Every line below that holds "pages" must be copied.
______
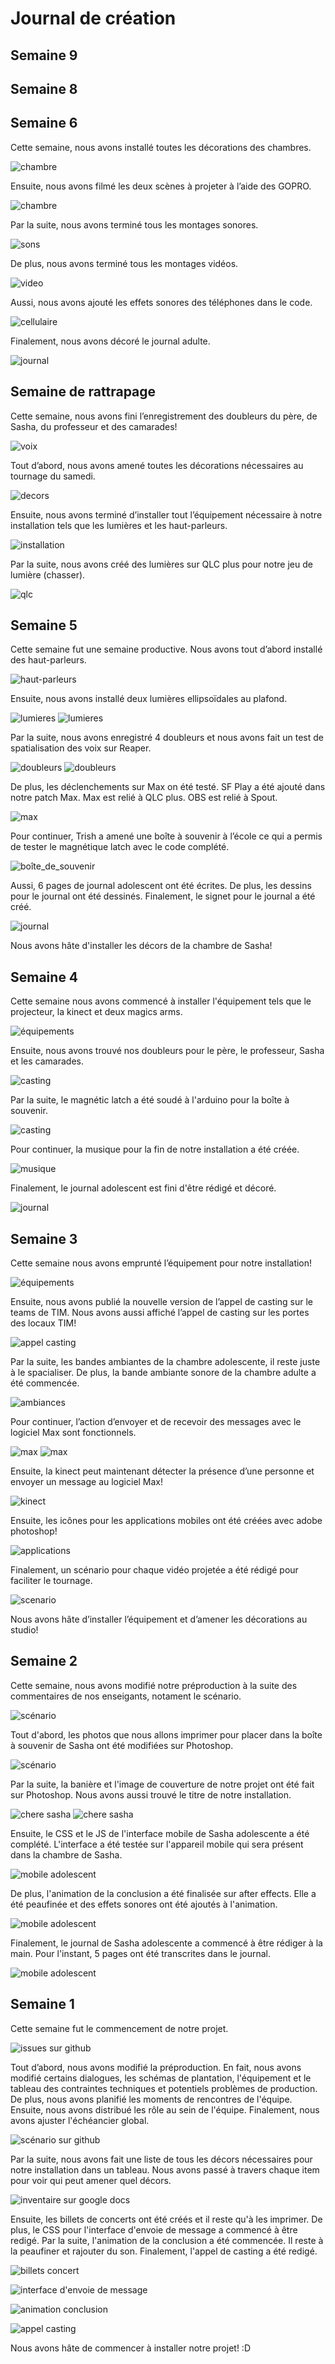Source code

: # Journal de création

## Semaine 9

## Semaine 8

## Semaine 6
Cette semaine, nous avons installé toutes les décorations des chambres.

![chambre](medias/jw-chambre.jpg)


Ensuite, nous avons filmé les deux scènes à projeter à l’aide des GOPRO.

![chambre](medias/jw-tournage.jpg)


Par la suite, nous avons terminé tous les montages sonores.

![sons](medias/jw-montage_sonore_fini.png)


De plus, nous avons terminé tous les montages vidéos.

![video](medias/jw-montage_video_fini.png)


Aussi, nous avons ajouté les effets sonores des téléphones dans le code.

![cellulaire](medias/k-deux-telephone.png)


Finalement, nous avons décoré le journal adulte.

![journal](medias/jw-journal_adulte.jpg)


## Semaine de rattrapage
Cette semaine, nous avons fini l’enregistrement des doubleurs du père, de Sasha, du professeur et des camarades!

![voix](medias/jw-doubleurs.jpg)


Tout d’abord, nous avons amené toutes les décorations nécessaires au tournage du samedi.

![decors](medias/jw-amener_decors.jpg)


Ensuite, nous avons terminé d’installer tout l’équipement nécessaire à notre installation tels que les lumières et les haut-parleurs.

![installation](medias/jw-fini_installation.jpg)


Par la suite, nous avons créé des lumières sur QLC plus pour notre jeu de lumière (chasser).

![qlc](medias/jw-qlc_chasser.gif)


## Semaine 5
Cette semaine fut une semaine productive. Nous avons tout d’abord installé des haut-parleurs.

![haut-parleurs](medias/jw-speaker_arm.jpg)


Ensuite, nous avons installé deux lumières ellipsoïdales au plafond.

![lumieres](medias/jw-lumiere_ellipse.jpg)
![lumieres](medias/jw-lumiere_spot.jpg)

Par la suite, nous avons enregistré 4 doubleurs et nous avons fait un test de spatialisation des voix sur Reaper.

![doubleurs](medias/jw-doubleur_01.jpg)
![doubleurs](medias/jw-doubleur_02.jpg)

De plus, les déclenchements sur Max on été testé. SF Play a été ajouté dans notre patch Max. Max est relié à QLC plus. OBS est relié à Spout.

![max](medias/k-timeline.PNG)


Pour continuer, Trish a amené une boîte à souvenir à l’école ce qui a permis de tester le magnétique latch avec le code complété. 

![boîte_de_souvenir](medias/a-patchmax.PNG)


Aussi, 6 pages de journal adolescent ont été écrites. De plus, les dessins pour le journal ont été dessinés. Finalement, le signet pour le journal a été créé. 

![journal](medias/s-dessins_journal.jpg)


Nous avons hâte d'installer les décors de la chambre de Sasha!


## Semaine 4
Cette semaine nous avons commencé à installer l'équipement tels que le projecteur, la kinect et deux magics arms.

![équipements](medias/jw-projecteur_02.jpg)


Ensuite, nous avons trouvé nos doubleurs pour le père, le professeur, Sasha et les camarades.

![casting](medias/jw-casting_02.jpg)


Par la suite, le magnétic latch a été soudé à l'arduino pour la boîte à souvenir.

![casting](medias/jw-soudure.jpg)


Pour continuer, la musique pour la fin de notre installation a été créée.

![musique](medias/s-musique_conclusion.gif)


Finalement, le journal adolescent est fini d'être rédigé et décoré.

![journal](medias/s-journal_ado_02.jpg)

## Semaine 3
Cette semaine nous avons emprunté l’équipement pour notre installation!

![équipements](medias/jw-equipement_01.jpg)


Ensuite, nous avons publié la nouvelle version de l’appel de casting sur le teams de TIM. Nous avons aussi affiché l’appel de casting sur les portes des locaux TIM!

![appel casting](medias/jw-appel_casting_V2.JPG)


Par la suite, les bandes ambiantes de la chambre adolescente, il reste juste à le spacialiser. De plus, la bande ambiante sonore de la chambre adulte a été commencée.

![ambiances](medias/t-ambiance_adolescente.png)


Pour continuer, l’action d’envoyer et de recevoir des messages avec le logiciel Max sont fonctionnels.

![max](medias/k-connexion_max_web.gif)
![max](medias/k-connexion_max_cellulaire.gif)


Ensuite, la kinect peut maintenant détecter la présence d’une personne et envoyer un message au logiciel Max!

![kinect](medias/jw-_max_01.jpg)


Ensuite, les icônes pour les applications mobiles ont été créées avec adobe photoshop! 

![applications](medias/a-applications.png)


Finalement, un scénario pour chaque vidéo projetée a été rédigé pour faciliter le tournage. 

![scenario](medias/s-scenario.JPG)


Nous avons hâte d’installer l’équipement et d’amener les décorations au studio!

## Semaine 2
Cette semaine, nous avons modifié notre préproduction à la suite des commentaires de nos enseigants, notament le scénario.

![scénario](medias/jw-scene_conclusion.png)


Tout d'abord, les photos que nous allons imprimer pour placer dans la boîte à souvenir de Sasha ont été modifiées sur Photoshop.

![scénario](medias/jw-photos_souvenirs.png)


Par la suite, la banière et l'image de couverture de notre projet ont été fait sur Photoshop. Nous avons aussi trouvé le titre de notre installation.

![chere sasha](medias/t-couverture.png)
![chere sasha](medias/t-banniere.png)


Ensuite, le CSS et le JS de l'interface mobile de Sasha adolescente a été complété. L'interface a été testée sur l'appareil mobile qui sera présent dans la chambre de Sasha. 

![mobile adolescent](medias/k-mobile.jpg)


De plus, l'animation de la conclusion a été finalisée sur after effects. Elle a été peaufinée et des effets sonores ont été ajoutés à l'animation.

![mobile adolescent](medias/jw-scene_conclusion.png)


Finalement, le journal de Sasha adolescente a commencé à être rédiger à la main. Pour l'instant, 5 pages ont été transcrites dans le journal. 

![mobile adolescent](medias/s-journal_ado.jpg)

## Semaine 1

Cette semaine fut le commencement de notre projet.

![issues sur github](medias/jw-semaine1_issues.png)


Tout d’abord, nous avons modifié la préproduction. En fait, nous avons modifié certains dialogues, les schémas de plantation, l'équipement et le tableau des contraintes techniques et potentiels problèmes de production. De plus, nous avons planifié les moments de rencontres de l'équipe. Ensuite, nous avons distribué les rôle au sein de l'équipe. Finalement, nous avons ajuster l'échéancier global.

![scénario sur github](medias/jw_scenario.JPG)


Par la suite, nous avons fait une liste de tous les décors nécessaires pour notre installation dans un tableau. Nous avons passé à travers chaque item pour voir qui peut amener quel décors. 

![inventaire sur google docs](medias/jw_inventaire.png)


Ensuite, les billets de concerts ont été créés et il reste qu'à les imprimer. De plus, le CSS pour l'interface d'envoie de message a commencé à être redigé. Par la suite, l'animation de la conclusion a été commencée. Il reste à la peaufiner et rajouter du son. Finalement, l'appel de casting a été redigé.

![billets concert](medias/s_billet.JPG)

![interface d'envoie de message](medias/k-semaine1_interface_envoie.png)

![animation conclusion](medias/a-animation_conclusion.gif)

![appel casting](medias/a-t-appel_casting.png)

Nous avons hâte de commencer à installer notre projet! :D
______
-- Answer space --
Aussi, 6 pages de journal adolescent ont été écrites. De plus, les dessins pour le journal ont été dessinés. Finalement, le signet pour le journal a été créé. 
Finalement, le journal de Sasha adolescente a commencé à être rédiger à la main. Pour l'instant, 5 pages ont été transcrites dans le journal. 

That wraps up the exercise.